═════ AVAILABLE DATA

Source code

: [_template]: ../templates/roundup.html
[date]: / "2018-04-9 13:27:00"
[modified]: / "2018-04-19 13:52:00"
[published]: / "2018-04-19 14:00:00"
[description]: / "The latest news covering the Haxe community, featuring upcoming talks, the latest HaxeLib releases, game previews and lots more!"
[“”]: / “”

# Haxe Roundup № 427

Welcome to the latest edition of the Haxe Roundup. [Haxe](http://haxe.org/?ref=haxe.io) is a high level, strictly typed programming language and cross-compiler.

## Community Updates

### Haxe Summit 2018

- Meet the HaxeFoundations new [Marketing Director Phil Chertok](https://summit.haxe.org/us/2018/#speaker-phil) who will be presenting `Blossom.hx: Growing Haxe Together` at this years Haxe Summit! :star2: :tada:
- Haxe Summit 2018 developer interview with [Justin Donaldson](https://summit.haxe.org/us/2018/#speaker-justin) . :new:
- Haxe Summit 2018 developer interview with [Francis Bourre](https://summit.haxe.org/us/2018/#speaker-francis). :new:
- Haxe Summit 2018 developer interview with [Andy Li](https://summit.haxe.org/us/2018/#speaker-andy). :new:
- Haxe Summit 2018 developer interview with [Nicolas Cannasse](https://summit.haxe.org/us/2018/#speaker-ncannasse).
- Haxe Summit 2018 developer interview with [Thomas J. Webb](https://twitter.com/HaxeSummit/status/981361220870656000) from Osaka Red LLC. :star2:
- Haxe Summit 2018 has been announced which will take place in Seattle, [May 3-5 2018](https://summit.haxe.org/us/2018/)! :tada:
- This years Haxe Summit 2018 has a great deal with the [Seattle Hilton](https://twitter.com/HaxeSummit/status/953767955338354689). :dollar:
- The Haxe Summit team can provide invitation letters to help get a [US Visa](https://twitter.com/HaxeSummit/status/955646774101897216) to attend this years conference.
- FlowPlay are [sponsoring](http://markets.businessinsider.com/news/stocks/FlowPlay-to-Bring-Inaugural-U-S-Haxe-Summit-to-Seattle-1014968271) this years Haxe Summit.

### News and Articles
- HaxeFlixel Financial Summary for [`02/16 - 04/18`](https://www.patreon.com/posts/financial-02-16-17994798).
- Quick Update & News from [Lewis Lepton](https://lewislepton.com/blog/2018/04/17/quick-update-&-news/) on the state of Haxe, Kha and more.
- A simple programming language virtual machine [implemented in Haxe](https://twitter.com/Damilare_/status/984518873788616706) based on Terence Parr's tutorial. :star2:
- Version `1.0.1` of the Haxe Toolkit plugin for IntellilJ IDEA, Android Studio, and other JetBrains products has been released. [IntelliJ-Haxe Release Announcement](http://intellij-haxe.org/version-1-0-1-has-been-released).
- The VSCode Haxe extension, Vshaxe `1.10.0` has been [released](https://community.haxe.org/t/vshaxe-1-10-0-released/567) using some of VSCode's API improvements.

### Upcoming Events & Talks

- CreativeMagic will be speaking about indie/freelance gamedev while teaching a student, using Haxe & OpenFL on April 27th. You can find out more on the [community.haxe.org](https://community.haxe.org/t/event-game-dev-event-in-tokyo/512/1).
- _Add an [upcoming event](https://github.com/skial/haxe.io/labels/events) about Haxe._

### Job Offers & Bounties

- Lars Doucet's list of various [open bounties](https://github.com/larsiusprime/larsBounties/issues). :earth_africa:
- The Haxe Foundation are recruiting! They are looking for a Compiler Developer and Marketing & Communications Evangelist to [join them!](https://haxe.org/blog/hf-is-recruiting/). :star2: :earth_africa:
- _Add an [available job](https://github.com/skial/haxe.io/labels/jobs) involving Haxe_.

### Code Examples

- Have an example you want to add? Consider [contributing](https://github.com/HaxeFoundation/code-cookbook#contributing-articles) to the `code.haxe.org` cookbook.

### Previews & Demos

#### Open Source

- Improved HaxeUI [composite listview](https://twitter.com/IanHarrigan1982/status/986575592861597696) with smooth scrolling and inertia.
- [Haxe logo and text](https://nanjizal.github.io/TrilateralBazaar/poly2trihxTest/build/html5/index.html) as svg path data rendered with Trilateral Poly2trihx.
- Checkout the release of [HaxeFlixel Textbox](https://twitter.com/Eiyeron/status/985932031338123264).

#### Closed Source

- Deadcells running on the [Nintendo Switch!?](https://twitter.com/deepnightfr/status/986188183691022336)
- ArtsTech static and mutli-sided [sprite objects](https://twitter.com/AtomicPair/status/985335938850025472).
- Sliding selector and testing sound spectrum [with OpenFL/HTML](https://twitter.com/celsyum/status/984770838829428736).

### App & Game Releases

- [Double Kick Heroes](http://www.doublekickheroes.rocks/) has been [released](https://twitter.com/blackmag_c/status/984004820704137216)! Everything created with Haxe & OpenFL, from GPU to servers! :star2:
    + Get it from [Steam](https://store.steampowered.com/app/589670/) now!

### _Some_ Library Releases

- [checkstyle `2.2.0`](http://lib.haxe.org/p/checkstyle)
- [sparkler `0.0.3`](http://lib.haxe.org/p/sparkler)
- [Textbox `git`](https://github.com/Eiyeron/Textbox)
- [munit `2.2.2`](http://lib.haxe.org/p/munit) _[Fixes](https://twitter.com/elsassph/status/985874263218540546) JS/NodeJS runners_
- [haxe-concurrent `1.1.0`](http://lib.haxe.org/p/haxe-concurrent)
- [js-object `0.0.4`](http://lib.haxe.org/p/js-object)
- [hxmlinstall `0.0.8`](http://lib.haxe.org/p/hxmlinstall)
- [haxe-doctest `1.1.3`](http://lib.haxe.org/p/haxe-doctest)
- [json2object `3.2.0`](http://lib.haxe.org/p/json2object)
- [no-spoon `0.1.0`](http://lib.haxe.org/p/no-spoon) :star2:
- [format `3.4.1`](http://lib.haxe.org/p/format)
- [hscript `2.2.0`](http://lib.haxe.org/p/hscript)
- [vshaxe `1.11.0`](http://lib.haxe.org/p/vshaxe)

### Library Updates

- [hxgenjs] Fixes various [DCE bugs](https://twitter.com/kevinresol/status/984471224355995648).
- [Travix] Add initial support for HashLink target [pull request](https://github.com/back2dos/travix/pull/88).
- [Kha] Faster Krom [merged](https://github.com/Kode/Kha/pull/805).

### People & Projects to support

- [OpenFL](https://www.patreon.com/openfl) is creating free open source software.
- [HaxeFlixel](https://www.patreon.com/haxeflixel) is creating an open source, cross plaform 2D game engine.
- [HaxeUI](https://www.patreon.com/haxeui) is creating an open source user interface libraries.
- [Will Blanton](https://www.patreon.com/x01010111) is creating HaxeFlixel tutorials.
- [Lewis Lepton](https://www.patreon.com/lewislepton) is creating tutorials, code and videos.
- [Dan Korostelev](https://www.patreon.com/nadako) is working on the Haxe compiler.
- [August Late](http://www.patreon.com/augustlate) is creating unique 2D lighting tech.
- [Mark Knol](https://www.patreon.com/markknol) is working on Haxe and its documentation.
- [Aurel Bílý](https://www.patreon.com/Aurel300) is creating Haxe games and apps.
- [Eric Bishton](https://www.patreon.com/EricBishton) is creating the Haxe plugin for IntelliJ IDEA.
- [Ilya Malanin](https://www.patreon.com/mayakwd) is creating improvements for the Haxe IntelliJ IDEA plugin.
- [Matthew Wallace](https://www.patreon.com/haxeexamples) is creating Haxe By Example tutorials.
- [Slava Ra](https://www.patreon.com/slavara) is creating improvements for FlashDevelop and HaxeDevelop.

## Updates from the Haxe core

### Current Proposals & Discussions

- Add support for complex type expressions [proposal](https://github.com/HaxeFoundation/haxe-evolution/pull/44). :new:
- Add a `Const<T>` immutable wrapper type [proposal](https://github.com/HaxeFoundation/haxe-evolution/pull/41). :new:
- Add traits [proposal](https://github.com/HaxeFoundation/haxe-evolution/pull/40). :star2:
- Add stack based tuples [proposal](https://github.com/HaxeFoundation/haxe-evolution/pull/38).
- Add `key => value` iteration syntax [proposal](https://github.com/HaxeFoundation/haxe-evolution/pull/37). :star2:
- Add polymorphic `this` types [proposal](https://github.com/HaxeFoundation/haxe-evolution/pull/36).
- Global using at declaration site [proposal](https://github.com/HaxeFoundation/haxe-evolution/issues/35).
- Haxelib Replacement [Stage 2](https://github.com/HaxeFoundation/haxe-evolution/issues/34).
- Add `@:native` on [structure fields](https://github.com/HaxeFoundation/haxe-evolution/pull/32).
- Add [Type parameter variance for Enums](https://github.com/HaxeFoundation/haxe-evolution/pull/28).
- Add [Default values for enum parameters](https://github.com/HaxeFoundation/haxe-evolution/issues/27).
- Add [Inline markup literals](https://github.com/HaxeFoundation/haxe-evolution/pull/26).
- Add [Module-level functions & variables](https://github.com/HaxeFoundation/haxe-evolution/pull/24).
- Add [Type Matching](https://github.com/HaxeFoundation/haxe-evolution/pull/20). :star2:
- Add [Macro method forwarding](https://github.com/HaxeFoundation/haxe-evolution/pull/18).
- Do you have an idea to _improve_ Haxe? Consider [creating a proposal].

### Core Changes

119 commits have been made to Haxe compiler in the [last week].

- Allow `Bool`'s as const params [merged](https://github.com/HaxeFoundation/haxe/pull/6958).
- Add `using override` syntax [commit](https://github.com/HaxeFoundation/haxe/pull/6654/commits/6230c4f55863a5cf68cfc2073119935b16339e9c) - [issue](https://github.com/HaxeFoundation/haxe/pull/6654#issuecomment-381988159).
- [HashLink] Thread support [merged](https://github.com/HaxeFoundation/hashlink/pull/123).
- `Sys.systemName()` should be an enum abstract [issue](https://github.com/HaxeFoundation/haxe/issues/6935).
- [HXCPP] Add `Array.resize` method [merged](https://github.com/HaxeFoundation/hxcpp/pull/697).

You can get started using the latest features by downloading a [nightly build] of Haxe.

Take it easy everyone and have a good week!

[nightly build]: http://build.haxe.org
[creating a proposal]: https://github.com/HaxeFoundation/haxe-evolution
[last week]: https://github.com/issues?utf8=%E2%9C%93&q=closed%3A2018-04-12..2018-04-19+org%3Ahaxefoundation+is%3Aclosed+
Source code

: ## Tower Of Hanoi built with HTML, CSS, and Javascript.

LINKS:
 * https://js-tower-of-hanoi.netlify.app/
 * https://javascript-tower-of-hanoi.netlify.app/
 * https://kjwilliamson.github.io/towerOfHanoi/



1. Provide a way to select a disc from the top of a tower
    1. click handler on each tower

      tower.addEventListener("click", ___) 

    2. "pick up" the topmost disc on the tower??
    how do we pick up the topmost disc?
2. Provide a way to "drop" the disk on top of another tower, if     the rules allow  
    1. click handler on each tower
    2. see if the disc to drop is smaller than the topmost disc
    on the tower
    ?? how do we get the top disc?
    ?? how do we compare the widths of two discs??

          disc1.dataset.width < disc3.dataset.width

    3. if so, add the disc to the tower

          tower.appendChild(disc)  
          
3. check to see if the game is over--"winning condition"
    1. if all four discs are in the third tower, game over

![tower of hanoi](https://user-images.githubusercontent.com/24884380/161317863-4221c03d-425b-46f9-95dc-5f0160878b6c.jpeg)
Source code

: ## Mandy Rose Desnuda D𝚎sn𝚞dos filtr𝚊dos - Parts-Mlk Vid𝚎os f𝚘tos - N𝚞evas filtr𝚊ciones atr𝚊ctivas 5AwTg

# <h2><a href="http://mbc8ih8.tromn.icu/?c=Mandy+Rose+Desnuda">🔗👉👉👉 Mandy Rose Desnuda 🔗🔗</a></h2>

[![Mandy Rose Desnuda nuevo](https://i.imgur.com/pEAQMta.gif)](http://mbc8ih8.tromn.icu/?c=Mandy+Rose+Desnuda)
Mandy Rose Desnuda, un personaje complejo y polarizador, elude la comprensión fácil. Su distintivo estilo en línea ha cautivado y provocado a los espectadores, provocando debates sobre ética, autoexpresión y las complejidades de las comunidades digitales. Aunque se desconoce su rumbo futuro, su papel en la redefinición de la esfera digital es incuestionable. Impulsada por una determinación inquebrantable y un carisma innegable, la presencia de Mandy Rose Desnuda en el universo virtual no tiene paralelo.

══════════

§ **PROBLEM DETAILS**
Above are the entries. Quote exactly the lines from the one bearing "Take it easy everyone and have a good week!" through the one bearing "3. check to".

§ **WORKED SOLUTION**
Take it easy everyone and have a good week!

[nightly build]: http://build.haxe.org
[creating a proposal]: https://github.com/HaxeFoundation/haxe-evolution
[last week]: https://github.com/issues?utf8=%E2%9C%93&q=closed%3A2018-04-12..2018-04-19+org%3Ahaxefoundation+is%3Aclosed+
Source code

: ## Tower Of Hanoi built with HTML, CSS, and Javascript.

LINKS:
 * https://js-tower-of-hanoi.netlify.app/
 * https://javascript-tower-of-hanoi.netlify.app/
 * https://kjwilliamson.github.io/towerOfHanoi/



1. Provide a way to select a disc from the top of a tower
    1. click handler on each tower

      tower.addEventListener("click", ___) 

    2. "pick up" the topmost disc on the tower??
    how do we pick up the topmost disc?
2. Provide a way to "drop" the disk on top of another tower, if     the rules allow  
    1. click handler on each tower
    2. see if the disc to drop is smaller than the topmost disc
    on the tower
    ?? how do we get the top disc?
    ?? how do we compare the widths of two discs??

          disc1.dataset.width < disc3.dataset.width

    3. if so, add the disc to the tower

          tower.appendChild(disc)  
          
3. check to see if the game is over--"winning condition"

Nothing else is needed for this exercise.